##### EXCERPTED DATA

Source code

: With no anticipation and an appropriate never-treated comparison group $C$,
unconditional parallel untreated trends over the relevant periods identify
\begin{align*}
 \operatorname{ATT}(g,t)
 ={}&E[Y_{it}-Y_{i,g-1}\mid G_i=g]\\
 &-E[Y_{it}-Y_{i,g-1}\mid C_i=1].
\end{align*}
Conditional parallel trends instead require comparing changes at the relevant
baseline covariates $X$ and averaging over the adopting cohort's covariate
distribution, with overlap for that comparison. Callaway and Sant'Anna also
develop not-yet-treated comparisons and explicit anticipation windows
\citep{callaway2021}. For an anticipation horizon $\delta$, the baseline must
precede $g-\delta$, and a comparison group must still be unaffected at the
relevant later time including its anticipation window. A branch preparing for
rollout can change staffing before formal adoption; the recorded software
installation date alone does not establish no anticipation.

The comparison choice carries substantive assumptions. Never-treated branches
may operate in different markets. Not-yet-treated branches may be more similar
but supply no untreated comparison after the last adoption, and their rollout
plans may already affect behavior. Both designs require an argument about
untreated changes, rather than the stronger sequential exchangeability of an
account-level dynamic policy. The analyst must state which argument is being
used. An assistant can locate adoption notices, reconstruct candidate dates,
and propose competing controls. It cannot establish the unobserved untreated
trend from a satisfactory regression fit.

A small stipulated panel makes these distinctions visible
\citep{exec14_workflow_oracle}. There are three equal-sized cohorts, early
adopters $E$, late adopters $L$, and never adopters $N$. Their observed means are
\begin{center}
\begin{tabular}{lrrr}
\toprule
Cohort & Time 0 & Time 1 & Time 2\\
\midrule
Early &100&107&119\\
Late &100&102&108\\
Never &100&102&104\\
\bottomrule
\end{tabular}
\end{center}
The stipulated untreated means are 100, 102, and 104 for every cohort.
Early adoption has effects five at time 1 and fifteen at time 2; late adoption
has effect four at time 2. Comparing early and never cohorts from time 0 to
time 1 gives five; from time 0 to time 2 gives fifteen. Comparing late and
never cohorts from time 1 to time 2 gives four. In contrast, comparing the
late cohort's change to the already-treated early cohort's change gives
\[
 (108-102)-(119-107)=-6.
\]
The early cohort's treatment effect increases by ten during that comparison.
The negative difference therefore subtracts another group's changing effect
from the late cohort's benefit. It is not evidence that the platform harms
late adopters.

##########

• TASK PROMPT: Could you reproduce, exactly, every line above from the line with "rollout can change" to the line with "trend from a satisfactory regression fit.", and no other line? Both ends count.

• TASK OUTPUT:
rollout can change staffing before formal adoption; the recorded software
installation date alone does not establish no anticipation.

The comparison choice carries substantive assumptions. Never-treated branches
may operate in different markets. Not-yet-treated branches may be more similar
but supply no untreated comparison after the last adoption, and their rollout
plans may already affect behavior. Both designs require an argument about
untreated changes, rather than the stronger sequential exchangeability of an
account-level dynamic policy. The analyst must state which argument is being
used. An assistant can locate adoption notices, reconstruct candidate dates,
and propose competing controls. It cannot establish the unobserved untreated
trend from a satisfactory regression fit.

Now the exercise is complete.